In the present age, the age of grace, we are enjoying Christ as our Passover, as our unleavened bread, and as the firstfruit offered to God in resurrection. Eventually, we offer Christ to God as our Pentecost, which is the consummation of God's work for His new creation. The food offered to God by the believers who experience Christ as the reality of all the feasts from Passover to Pentecost has nothing to do with the old creation but is altogether in the new creation. Eventually, the church in this age of grace will consummate God's will in His new creation. The church will be matured and will be raptured to be one with Christ in His joyous wedding. Then the church will come down with Christ to the earth, at which time He will blow the trumpet to gather the Israelites back to the land of their fathers. Christ will then be their propitiation, and the feast of tabernacles will begin.

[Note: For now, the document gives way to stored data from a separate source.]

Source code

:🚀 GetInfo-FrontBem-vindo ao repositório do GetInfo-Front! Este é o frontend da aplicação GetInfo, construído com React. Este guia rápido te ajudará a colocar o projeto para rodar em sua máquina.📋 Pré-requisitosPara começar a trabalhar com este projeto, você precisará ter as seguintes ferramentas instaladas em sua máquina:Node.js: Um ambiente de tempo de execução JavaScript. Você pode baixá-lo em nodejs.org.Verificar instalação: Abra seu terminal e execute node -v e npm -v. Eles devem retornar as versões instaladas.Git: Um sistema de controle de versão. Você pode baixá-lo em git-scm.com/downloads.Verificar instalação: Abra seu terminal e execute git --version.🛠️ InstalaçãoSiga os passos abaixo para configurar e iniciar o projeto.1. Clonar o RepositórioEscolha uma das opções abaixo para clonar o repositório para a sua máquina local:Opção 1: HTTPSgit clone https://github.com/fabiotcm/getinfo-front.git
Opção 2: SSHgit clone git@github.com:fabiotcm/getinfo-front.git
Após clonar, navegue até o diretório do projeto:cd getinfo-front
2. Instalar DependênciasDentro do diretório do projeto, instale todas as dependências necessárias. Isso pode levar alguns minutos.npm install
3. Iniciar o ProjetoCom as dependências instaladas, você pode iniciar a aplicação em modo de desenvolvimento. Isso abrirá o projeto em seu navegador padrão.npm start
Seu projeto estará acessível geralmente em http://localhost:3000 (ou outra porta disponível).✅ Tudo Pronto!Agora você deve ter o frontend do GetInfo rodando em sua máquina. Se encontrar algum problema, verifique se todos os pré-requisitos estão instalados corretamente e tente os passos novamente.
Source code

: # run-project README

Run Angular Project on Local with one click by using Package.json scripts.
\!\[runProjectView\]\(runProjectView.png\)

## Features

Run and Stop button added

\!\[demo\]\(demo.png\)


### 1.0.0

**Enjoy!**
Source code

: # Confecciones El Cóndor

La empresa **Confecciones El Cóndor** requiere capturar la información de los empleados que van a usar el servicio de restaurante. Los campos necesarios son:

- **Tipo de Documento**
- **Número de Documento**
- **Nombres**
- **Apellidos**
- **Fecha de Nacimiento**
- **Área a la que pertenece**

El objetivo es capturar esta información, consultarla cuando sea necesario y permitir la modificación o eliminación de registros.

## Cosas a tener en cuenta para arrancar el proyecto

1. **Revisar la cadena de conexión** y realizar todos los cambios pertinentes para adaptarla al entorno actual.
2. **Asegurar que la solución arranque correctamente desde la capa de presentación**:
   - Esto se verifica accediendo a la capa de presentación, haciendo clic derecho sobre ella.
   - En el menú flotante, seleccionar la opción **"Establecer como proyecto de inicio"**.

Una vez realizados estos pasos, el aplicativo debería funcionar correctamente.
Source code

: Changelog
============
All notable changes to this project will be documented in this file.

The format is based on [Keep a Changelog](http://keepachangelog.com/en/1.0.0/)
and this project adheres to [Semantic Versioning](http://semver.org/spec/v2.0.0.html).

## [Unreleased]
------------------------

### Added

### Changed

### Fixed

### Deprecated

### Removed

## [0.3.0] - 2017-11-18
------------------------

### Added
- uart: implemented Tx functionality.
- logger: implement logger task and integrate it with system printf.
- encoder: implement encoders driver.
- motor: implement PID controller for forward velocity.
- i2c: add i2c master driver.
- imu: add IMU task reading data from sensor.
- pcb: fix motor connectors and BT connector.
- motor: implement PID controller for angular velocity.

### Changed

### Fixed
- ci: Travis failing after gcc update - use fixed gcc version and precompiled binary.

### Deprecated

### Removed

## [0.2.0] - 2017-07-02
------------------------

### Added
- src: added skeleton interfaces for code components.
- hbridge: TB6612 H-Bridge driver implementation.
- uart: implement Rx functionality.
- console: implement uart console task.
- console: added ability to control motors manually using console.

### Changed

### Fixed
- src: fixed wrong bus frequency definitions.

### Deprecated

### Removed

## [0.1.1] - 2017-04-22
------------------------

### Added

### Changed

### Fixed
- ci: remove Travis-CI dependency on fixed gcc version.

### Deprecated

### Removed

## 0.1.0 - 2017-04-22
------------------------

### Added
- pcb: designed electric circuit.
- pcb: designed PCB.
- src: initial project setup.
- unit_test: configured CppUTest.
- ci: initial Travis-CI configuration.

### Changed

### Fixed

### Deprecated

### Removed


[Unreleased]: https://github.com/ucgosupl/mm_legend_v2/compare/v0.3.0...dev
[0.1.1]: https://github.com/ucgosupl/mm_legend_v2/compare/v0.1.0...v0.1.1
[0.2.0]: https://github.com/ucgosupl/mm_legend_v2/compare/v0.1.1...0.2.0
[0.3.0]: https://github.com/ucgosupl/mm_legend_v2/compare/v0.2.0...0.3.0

At this juncture, I would like to ask a question: What is God's food? What is God's food in our daily life, in the Christian life, and in the life of Israel? To be sure, we all would say that God's food is Christ. But this raises another question: In what way is Christ God's food? Christ is God's food in the way of His fulfilling God's eternal economy. God desires to have His economy fulfilled by Christ, with Christ, and in Christ. This is the way Christ is God's food.

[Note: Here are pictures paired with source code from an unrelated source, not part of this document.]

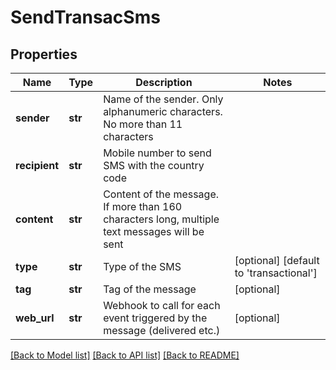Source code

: # SendTransacSms

## Properties
Name | Type | Description | Notes
------------ | ------------- | ------------- | -------------
**sender** | **str** | Name of the sender. Only alphanumeric characters. No more than 11 characters | 
**recipient** | **str** | Mobile number to send SMS with the country code | 
**content** | **str** | Content of the message. If more than 160 characters long, multiple text messages will be sent | 
**type** | **str** | Type of the SMS | [optional] [default to 'transactional']
**tag** | **str** | Tag of the message | [optional] 
**web_url** | **str** | Webhook to call for each event triggered by the message (delivered etc.) | [optional] 

[[Back to Model list]](../README.md#documentation-for-models) [[Back to API list]](../README.md#documentation-for-api-endpoints) [[Back to README]](../README.md)


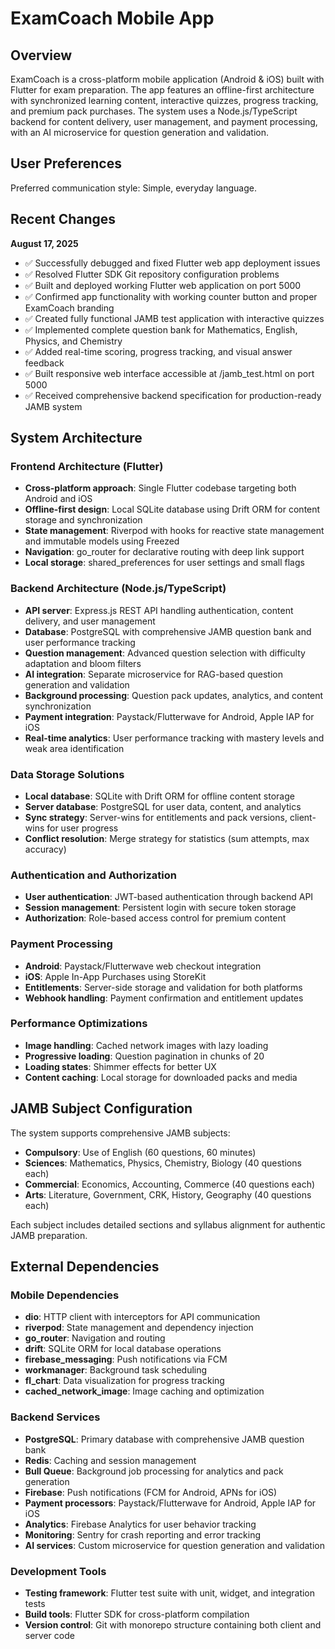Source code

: # ExamCoach Mobile App

## Overview

ExamCoach is a cross-platform mobile application (Android & iOS) built with Flutter for exam preparation. The app features an offline-first architecture with synchronized learning content, interactive quizzes, progress tracking, and premium pack purchases. The system uses a Node.js/TypeScript backend for content delivery, user management, and payment processing, with an AI microservice for question generation and validation.

## User Preferences

Preferred communication style: Simple, everyday language.

## Recent Changes

**August 17, 2025**
- ✅ Successfully debugged and fixed Flutter web app deployment issues
- ✅ Resolved Flutter SDK Git repository configuration problems  
- ✅ Built and deployed working Flutter web application on port 5000
- ✅ Confirmed app functionality with working counter button and proper ExamCoach branding
- ✅ Created fully functional JAMB test application with interactive quizzes
- ✅ Implemented complete question bank for Mathematics, English, Physics, and Chemistry
- ✅ Added real-time scoring, progress tracking, and visual answer feedback
- ✅ Built responsive web interface accessible at /jamb_test.html on port 5000
- ✅ Received comprehensive backend specification for production-ready JAMB system

## System Architecture

### Frontend Architecture (Flutter)
- **Cross-platform approach**: Single Flutter codebase targeting both Android and iOS
- **Offline-first design**: Local SQLite database using Drift ORM for content storage and synchronization
- **State management**: Riverpod with hooks for reactive state management and immutable models using Freezed
- **Navigation**: go_router for declarative routing with deep link support
- **Local storage**: shared_preferences for user settings and small flags

### Backend Architecture (Node.js/TypeScript)
- **API server**: Express.js REST API handling authentication, content delivery, and user management
- **Database**: PostgreSQL with comprehensive JAMB question bank and user performance tracking
- **Question management**: Advanced question selection with difficulty adaptation and bloom filters
- **AI integration**: Separate microservice for RAG-based question generation and validation
- **Background processing**: Question pack updates, analytics, and content synchronization
- **Payment integration**: Paystack/Flutterwave for Android, Apple IAP for iOS
- **Real-time analytics**: User performance tracking with mastery levels and weak area identification

### Data Storage Solutions
- **Local database**: SQLite with Drift ORM for offline content storage
- **Server database**: PostgreSQL for user data, content, and analytics
- **Sync strategy**: Server-wins for entitlements and pack versions, client-wins for user progress
- **Conflict resolution**: Merge strategy for statistics (sum attempts, max accuracy)

### Authentication and Authorization
- **User authentication**: JWT-based authentication through backend API
- **Session management**: Persistent login with secure token storage
- **Authorization**: Role-based access control for premium content

### Payment Processing
- **Android**: Paystack/Flutterwave web checkout integration
- **iOS**: Apple In-App Purchases using StoreKit
- **Entitlements**: Server-side storage and validation for both platforms
- **Webhook handling**: Payment confirmation and entitlement updates

### Performance Optimizations
- **Image handling**: Cached network images with lazy loading
- **Progressive loading**: Question pagination in chunks of 20
- **Loading states**: Shimmer effects for better UX
- **Content caching**: Local storage for downloaded packs and media

## JAMB Subject Configuration

The system supports comprehensive JAMB subjects:
- **Compulsory**: Use of English (60 questions, 60 minutes)
- **Sciences**: Mathematics, Physics, Chemistry, Biology (40 questions each)
- **Commercial**: Economics, Accounting, Commerce (40 questions each)  
- **Arts**: Literature, Government, CRK, History, Geography (40 questions each)

Each subject includes detailed sections and syllabus alignment for authentic JAMB preparation.

## External Dependencies

### Mobile Dependencies
- **dio**: HTTP client with interceptors for API communication
- **riverpod**: State management and dependency injection
- **go_router**: Navigation and routing
- **drift**: SQLite ORM for local database operations
- **firebase_messaging**: Push notifications via FCM
- **workmanager**: Background task scheduling
- **fl_chart**: Data visualization for progress tracking
- **cached_network_image**: Image caching and optimization

### Backend Services
- **PostgreSQL**: Primary database with comprehensive JAMB question bank
- **Redis**: Caching and session management
- **Bull Queue**: Background job processing for analytics and pack generation
- **Firebase**: Push notifications (FCM for Android, APNs for iOS)
- **Payment processors**: Paystack/Flutterwave for Android, Apple IAP for iOS
- **Analytics**: Firebase Analytics for user behavior tracking
- **Monitoring**: Sentry for crash reporting and error tracking
- **AI services**: Custom microservice for question generation and validation

### Development Tools
- **Testing framework**: Flutter test suite with unit, widget, and integration tests
- **Build tools**: Flutter SDK for cross-platform compilation
- **Version control**: Git with monorepo structure containing both client and server code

The more we enjoy Christ and experience Christ, the more we fulfill God's economy, and the more we participate in the fulfillment of God's economy, the more we will be able to offer Christ to God as food. Our being resurrected with Christ in His resurrection and our being saved are parts of the fulfillment of God's economy. The exercise of our New Testament priesthood to preach the gospel by visiting people, helping them to believe in the Lord Jesus, and baptizing them is also a part of the fulfillment of God's economy. Likewise, living a life in Christ without sin after we have been saved is a part of the fulfillment of God's economy with Christ, by Christ, and in Christ. In all these matters Christ is food for God.

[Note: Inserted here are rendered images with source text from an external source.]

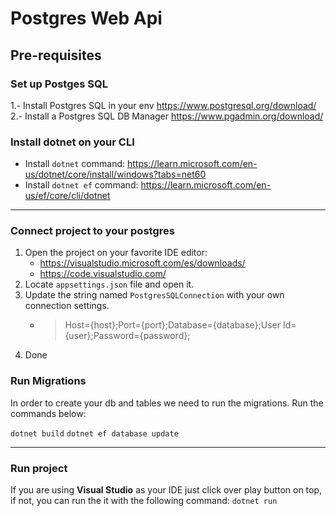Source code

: # Postgres Web Api

## Pre-requisites
### Set up Postges SQL
1.- Install Postgres SQL in your env https://www.postgresql.org/download/
2.- Install a Postgres SQL DB Manager https://www.pgadmin.org/download/

### Install dotnet on your CLI

- Install <code>dotnet</code> command:
https://learn.microsoft.com/en-us/dotnet/core/install/windows?tabs=net60
- Install <code>dotnet ef</code> command:
https://learn.microsoft.com/en-us/ef/core/cli/dotnet

<hr>

### Connect project to your postgres
1. Open the project on your favorite IDE editor:
    - https://visualstudio.microsoft.com/es/downloads/
    - https://code.visualstudio.com/
2. Locate <code>appsettings.json</code> file and open it.
3. Update the string named <code>PostgresSQLConnection</code> with your own connection settings.
    - >Host={host};Port={port};Database={database};User Id={user};Password={password};
4. Done

### Run Migrations
In order to create your db and tables we need to run the migrations. Run the commands below:

<code>dotnet build</code>
<code>dotnet ef database update</code>

<hr>

### Run project
If you are using **Visual Studio** as your IDE just click over play button on top, if not, you can run the it with the following command:
<code>dotnet run</code>

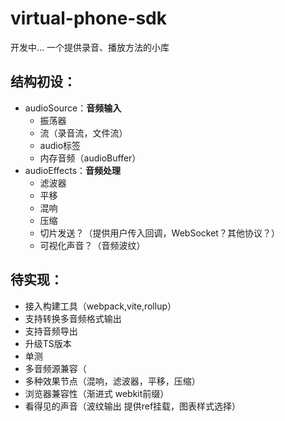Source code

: # virtual-phone-sdk
开发中…
一个提供录音、播放方法的小库


## 结构初设：
  - audioSource：**音频输入**
    - 振荡器
    - 流（录音流，文件流）
    - audio标签
    - 内存音频（audioBuffer）
  - audioEffects：**音频处理**
    - 滤波器
    - 平移
    - 混响
    - 压缩
    - 切片发送？（提供用户传入回调，WebSocket？其他协议？）
    - 可视化声音？（音频波纹）


## 待实现：
- 接入构建工具（webpack,vite,rollup）
- 支持转换多音频格式输出
- 支持音频导出
- 升级TS版本
- 单测
- 多音频源兼容（<audio>标签，振荡器，流（已完成））
- 多种效果节点（混响，滤波器，平移，压缩）
- 浏览器兼容性（渐进式 webkit前缀）
- 看得见的声音（波纹输出 提供ref挂载，图表样式选择）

Both the church and Israel are great parts of the fulfillment of God's economy. When the church was formed on the day of Pentecost and so many were baptized into one Body, God enjoyed a wonderful feast. Israel's being gathered, their repenting, and their being propitiated at the time of the Lord's coming back will be further parts of the fulfillment of God's economy. Once again, Christ will be enjoyed by God's people and also by God Himself. In these matters related to Israel, Christ will be God's food. Furthermore, in the millennium and for eternity in the New Jerusalem, Christ will be God's food.
In Numbers 28 and 29 there are three sectionsthe sections pertaining to daily life, to the Christian life, and to the future of Israel. Each section is for the fulfillment of God's eternal economy in which Christ is the centrality and the universality. Because Christ is everything for the fulfillment of God's economy, He is God's food, God's satisfaction. For eternity Christ will be God's satisfaction, and for eternity we will enjoy the Christ who satisfies God. Hallelujah for the Christ who is God's food and also our food!